On March 12 this year, he asked Ariz Gabulov, from the town of Marneuli, the driver of a passenger bus shuttling between Marneuli and Baku, to help him rent an apartment in Baku, according to the report.
It said Gabulov arranged for Gadirov to live in his brother’s flat in an outlying part of the capital and on the following day they both arrived in the Azeri capital.
Later, after police searched the rented apartment, they found a 9-mm bullet, a synthetic black mask with a wolf image printed on it and used medical rubber gloves.
Ariz Gabulov, alongside his brother Arif, is now under investigation.
According to the official report, investigators have found out that Gadirov repeatedly telephoned Nadir Aliev.
The latter is said to have been outside the oil academy building when Gadirov was carrying out the killings.
Over 300 witnesses have been questioned, including some who filmed the shootings on their mobile phones that later were seized as evidence.

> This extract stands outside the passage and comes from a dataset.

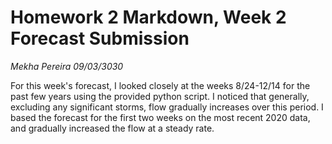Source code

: # Homework 2 Markdown, Week 2 Forecast Submission
*Mekha Pereira*
*09/03/3030*

For this week's forecast, I looked closely at the weeks 8/24-12/14 for the past few years using the provided python script. I noticed that generally, excluding any significant storms, flow gradually increases over this period. I based the forecast for the first two weeks on the most recent 2020 data, and gradually increased the flow at a steady rate.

An initial forensic ballistic examination confirmed that all the shots came from one and the same gun. It has been proved also that Farda killed himself with this gun.
Currently, intensive efforts are under way to track down other participants of the crime, if there are any.
In the meantime, local media reported a new arrest in connection with the shootings.
They said that hours after the attack on the academy, police hurried to the village of Dash Sadakhly in the Gazakh district to search for a man named Madat Kazimov.
An operation conducted by the Azeri police on the night of May 3-4 resulted in him being arrested and flown to Baku.
Meanwhile, on May 1, the killer’s father, Asad Gadirov, arrived in Baku from Moscow.
After identifying his son from a photo shown to him by the police, he said he disowned him. The mystery over why this young man killed so many innocent people, so far from his home, continues.